Вот почему Одиссеева речь, выпуклая, как чечевица зажигательного стекла, обратима и к войне греков с персами, и к открытию Америки Колумбом, и к дерзким опытам Парацельса, и к всемирной империи Карла Пятого.

Песнь двадцать шестая, посвященная Одиссею и Диомиду, прекрасно вводит нас в анатомию дантовского глаза, столь естественно приспособленного лишь для вскрытия самой структуры будущего времени. У Данта была зрительная аккомодация хищных птиц, не приспособленная к ориентации на малом радиусе: слишком большой охотничий участок.

К самому Данту применимы слова гордеца Фаринаты:


«Noi veggiam, come quei ch’ha mala luce».

То есть: мы – грешные души – способны видеть и различать только отдаленное будущее, имея на это особый дар. Мы становимся абсолютно слепы, как только перед нами захлопываются двери в будущее. И в этом своем качестве мы уподобляемся тому, кто борется с сумерками и, различая дальние предметы, не разбирает того, что вблизи.

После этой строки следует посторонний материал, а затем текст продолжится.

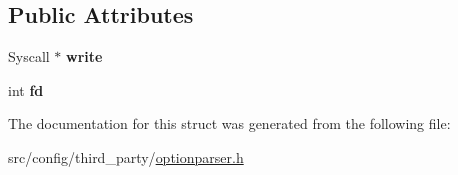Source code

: \subsection*{Public Attributes}
\begin{DoxyCompactItemize}
\item 
\hypertarget{structxmem_1_1config_1_1third__party_1_1_print_usage_implementation_1_1_syscall_writer_a437e8105a1e0b45e514246caed539664}{}Syscall $\ast$ {\bfseries write}\label{structxmem_1_1config_1_1third__party_1_1_print_usage_implementation_1_1_syscall_writer_a437e8105a1e0b45e514246caed539664}

\item 
\hypertarget{structxmem_1_1config_1_1third__party_1_1_print_usage_implementation_1_1_syscall_writer_a9652df23c84135075bb5468bb39a7064}{}int {\bfseries fd}\label{structxmem_1_1config_1_1third__party_1_1_print_usage_implementation_1_1_syscall_writer_a9652df23c84135075bb5468bb39a7064}

\end{DoxyCompactItemize}


The documentation for this struct was generated from the following file\+:\begin{DoxyCompactItemize}
\item 
src/config/third\+\_\+party/\hyperlink{optionparser_8h}{optionparser.\+h}\end{DoxyCompactItemize}
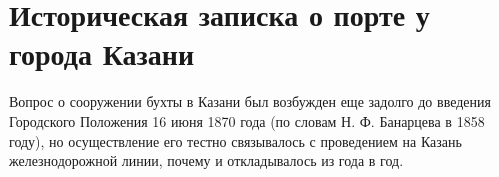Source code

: \documentclass[]{article}
\title{}
\author{}
\begin{document}
\section*{Историческая записка о порте у города Казани}


Вопрос о сооружении бухты в Казани был возбужден еще задолго до введения Городского Положения 16 июня 1870 года (по словам Н. Ф. Банарцева в 1858 году), но осуществление его тестно связывалось с проведением на Казань железнодорожной линии, почему и откладывалось из года в год.
\end{document}
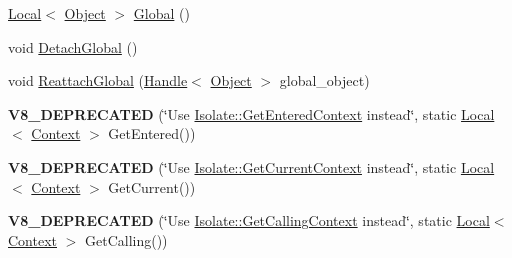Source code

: \begin{DoxyCompactItemize}
\item 
\hyperlink{classv8_1_1_local}{Local}$<$ \hyperlink{classv8_1_1_object}{Object} $>$ \hyperlink{classv8_1_1_context_af5cd9f97ef6a3307c1c21f80f4b743eb}{Global} ()
\item 
void \hyperlink{classv8_1_1_context_a841c7dd92eb8c57df92a268a164dea97}{Detach\+Global} ()
\item 
void \hyperlink{classv8_1_1_context_a1db9a514d7bb1c055a26359727bd2f6b}{Reattach\+Global} (\hyperlink{classv8_1_1_handle}{Handle}$<$ \hyperlink{classv8_1_1_object}{Object} $>$ global\+\_\+object)
\item 
\hypertarget{classv8_1_1_context_a198d807b5f4edc6ec7d55d7f9605a48b}{}{\bfseries V8\+\_\+\+D\+E\+P\+R\+E\+C\+A\+T\+E\+D} (\char`\"{}Use \hyperlink{classv8_1_1_isolate_aff9eb2f5d199f8fcf59d9699194cd2e3}{Isolate\+::\+Get\+Entered\+Context} instead\char`\"{}, static \hyperlink{classv8_1_1_local}{Local}$<$ \hyperlink{classv8_1_1_context}{Context} $>$ Get\+Entered())\label{classv8_1_1_context_a198d807b5f4edc6ec7d55d7f9605a48b}

\item 
\hypertarget{classv8_1_1_context_a4223b32052c094d95de8b79690cc95b4}{}{\bfseries V8\+\_\+\+D\+E\+P\+R\+E\+C\+A\+T\+E\+D} (\char`\"{}Use \hyperlink{classv8_1_1_isolate_afa1b6cde5a7a7cfde87eaabc4ab34062}{Isolate\+::\+Get\+Current\+Context} instead\char`\"{}, static \hyperlink{classv8_1_1_local}{Local}$<$ \hyperlink{classv8_1_1_context}{Context} $>$ Get\+Current())\label{classv8_1_1_context_a4223b32052c094d95de8b79690cc95b4}

\item 
\hypertarget{classv8_1_1_context_a881867eb2d1d4b68214c0d24ebf0836d}{}{\bfseries V8\+\_\+\+D\+E\+P\+R\+E\+C\+A\+T\+E\+D} (\char`\"{}Use \hyperlink{classv8_1_1_isolate_a2fba719b7a022ece0b0bfe55f52b3138}{Isolate\+::\+Get\+Calling\+Context} instead\char`\"{}, static \hyperlink{classv8_1_1_local}{Local}$<$ \hyperlink{classv8_1_1_context}{Context} $>$ Get\+Calling())\label{classv8_1_1_context_a881867eb2d1d4b68214c0d24ebf0836d}


\end{DoxyCompactItemize}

Плясовое начало сильно выражено в ритмике терцин двадцать шестой песни. Здесь поражает высшая беззаботность ритма. Стопы укладываются в движение вальса:


Е’se già fosse, non saria per tempo.
Cosi foss’ei, da che pure esser dee;
Chè più graverà, com’più m’attempo.

Нам, иностранцам, трудно проникнуть в последнюю тайну чужеродного стиха. Не нам судить, не за нами последнее слово. Но мне представляется, что здесь – именно та пленительная уступчивость итальянской речи, которую может до конца понять только слух прирожденного итальянца.

Здесь я цитирую Марину Цветаеву, которая обмолвилась «уступчивостью речи русской»…

Если следить внимательно за движением рта у толкового чтеца, то покажется, будто он дает уроки глухонемым, то есть работает с таким расчетом, чтобы быть понятым и без звука, артикулируя каждую гласную с педагогической наглядностью. И вот достаточно посмотреть, как звучит двадцать шестая песнь, чтоб ее услышать. Я бы сказал, что в этой песни беспокойные, дергающиеся гласные.

Вальс по преимуществу волновой танец. Даже отдаленное его подобие было бы невозможно в культуре эллинской, египетской, но мыслимо в китайской – и вполне законно в новой европейской. (Этим сопоставлением я обязан Шпенглеру.) В основе вальса чисто европейское пристрастие к повторяющимся колебательным движениям, то самое прислушиванье к волне, которое пронизывает всю нашу теорию звука и света, все наше учение о материи, всю нашу поэзию и всю нашу музыку.